By STEPHEN GREENBLATT

Published: September 12, 2004

A young man from a small provincial town -- a man without independent wealth, without powerful family connections and without a university education -- moved to London in the late 1580's and, in a remarkably short time, became the greatest playwright not of his age alone but of all time.

His works appeal to the learned and the unlettered, to urban sophisticates and provincial first-time theatergoers. He makes his audiences laugh and cry; he turns politics into poetry; he recklessly mingles vulgar clowning and philosophical subtlety. He grasps with equal penetration the intimate lives of kings and of beggars; he seems at one moment to have studied law, at another theology, at another ancient history, while at the same time he effortlessly mimics the accents of country bumpkins and takes delight in old wives' tales. Virtually all his rivals in the highly competitive theater business found themselves on the straight road to starvation; this one playwright by contrast made enough money to buy one of the best houses in the hometown to which he retired when he was around 50, the self-made protagonist of an amazing success story that has resisted explanation for 400 years.

How did Shakespeare become Shakespeare?

Apart from the poems and plays themselves, the surviving traces of Shakespeare's life are abundant but thin. The known facts have been rehearsed again and again for several centuries. Already in the 19th century there were fine, richly detailed and well-documented biographies, and each year brings a fresh crop of them, sometimes enhanced with a hard-won crumb or two of new archival findings.

The playwright's father, a glover and occasional wool dealer, held significant civic offices in Stratford-Upon-Avon, including the equivalent of mayor, but for reasons still unclear, he lost his social position, ceasing to attend council meetings and mortgaging much of the family property, including the lands brought to the marriage by his wife, the daughter of a prosperous yeoman farmer.

Their eldest son, William, may at one time have expected to attend nearby Oxford University, but in the wake of the family's decline, he did not. At the age of 18, he married a farmer's daughter, Anne Hathaway, eight years older than he, and before his 21st birthday they had three children. Precisely how he entered the London theater world is not known, but by the early 1590's Shakespeare was evidently doing well as an actor and playwright.

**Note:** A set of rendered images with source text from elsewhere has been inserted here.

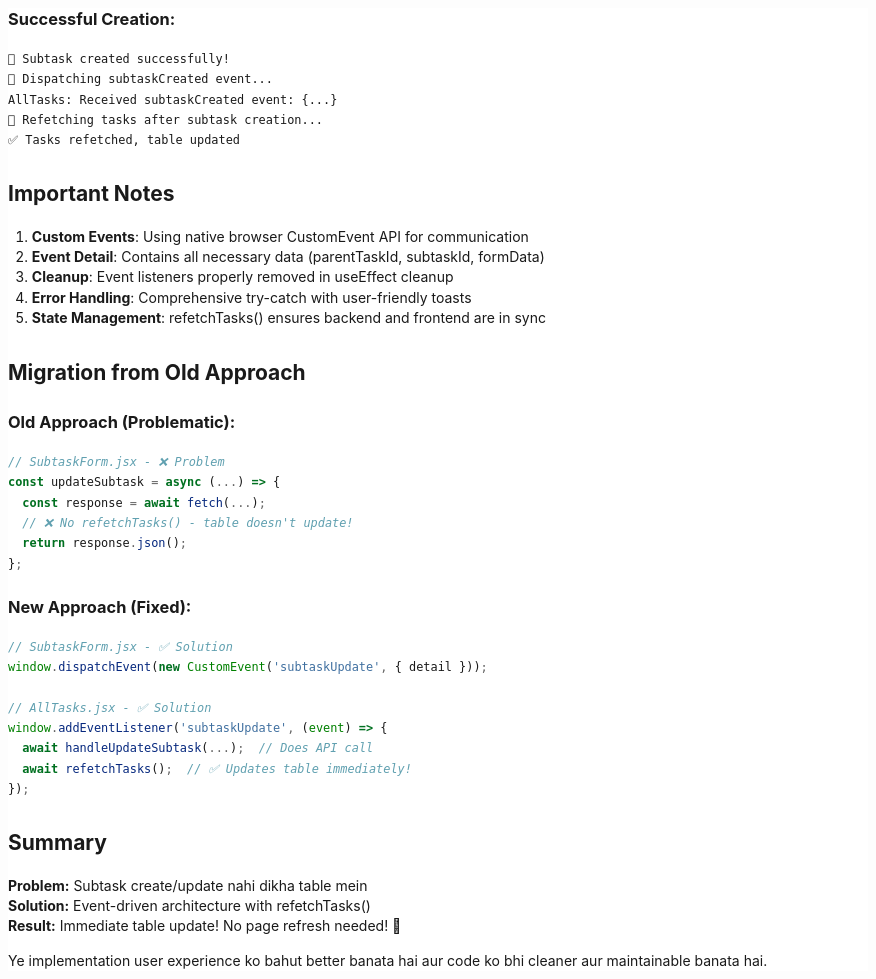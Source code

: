 ### Successful Creation:
```
🎉 Subtask created successfully!
📡 Dispatching subtaskCreated event...
AllTasks: Received subtaskCreated event: {...}
🔄 Refetching tasks after subtask creation...
✅ Tasks refetched, table updated
```

## Important Notes

1. **Custom Events**: Using native browser CustomEvent API for communication
2. **Event Detail**: Contains all necessary data (parentTaskId, subtaskId, formData)
3. **Cleanup**: Event listeners properly removed in useEffect cleanup
4. **Error Handling**: Comprehensive try-catch with user-friendly toasts
5. **State Management**: refetchTasks() ensures backend and frontend are in sync

## Migration from Old Approach

### Old Approach (Problematic):
```javascript
// SubtaskForm.jsx - ❌ Problem
const updateSubtask = async (...) => {
  const response = await fetch(...);
  // ❌ No refetchTasks() - table doesn't update!
  return response.json();
};
```

### New Approach (Fixed):
```javascript
// SubtaskForm.jsx - ✅ Solution
window.dispatchEvent(new CustomEvent('subtaskUpdate', { detail }));

// AllTasks.jsx - ✅ Solution
window.addEventListener('subtaskUpdate', (event) => {
  await handleUpdateSubtask(...);  // Does API call
  await refetchTasks();  // ✅ Updates table immediately!
});
```

## Summary

**Problem:** Subtask create/update nahi dikha table mein  
**Solution:** Event-driven architecture with refetchTasks()  
**Result:** Immediate table update! No page refresh needed! 🎉

Ye implementation user experience ko bahut better banata hai aur code ko bhi cleaner aur maintainable banata hai.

For two decades he wrote an average of two plays per year, while also acting (less and less frequently) and helping to manage his theater company, of which he had become part-owner.

He chose never to have his wife and children move to London, but the record of his property transactions -- and he was a prudent businessman -- indicates that he had long planned to return someday to Stratford. The terms of his will -- at first he left his wife of 33 years nothing at all and then belatedly bequeathed her his ''second-best bed'' -- do not suggest that the principal goal of his retirement was to spend more time in her company.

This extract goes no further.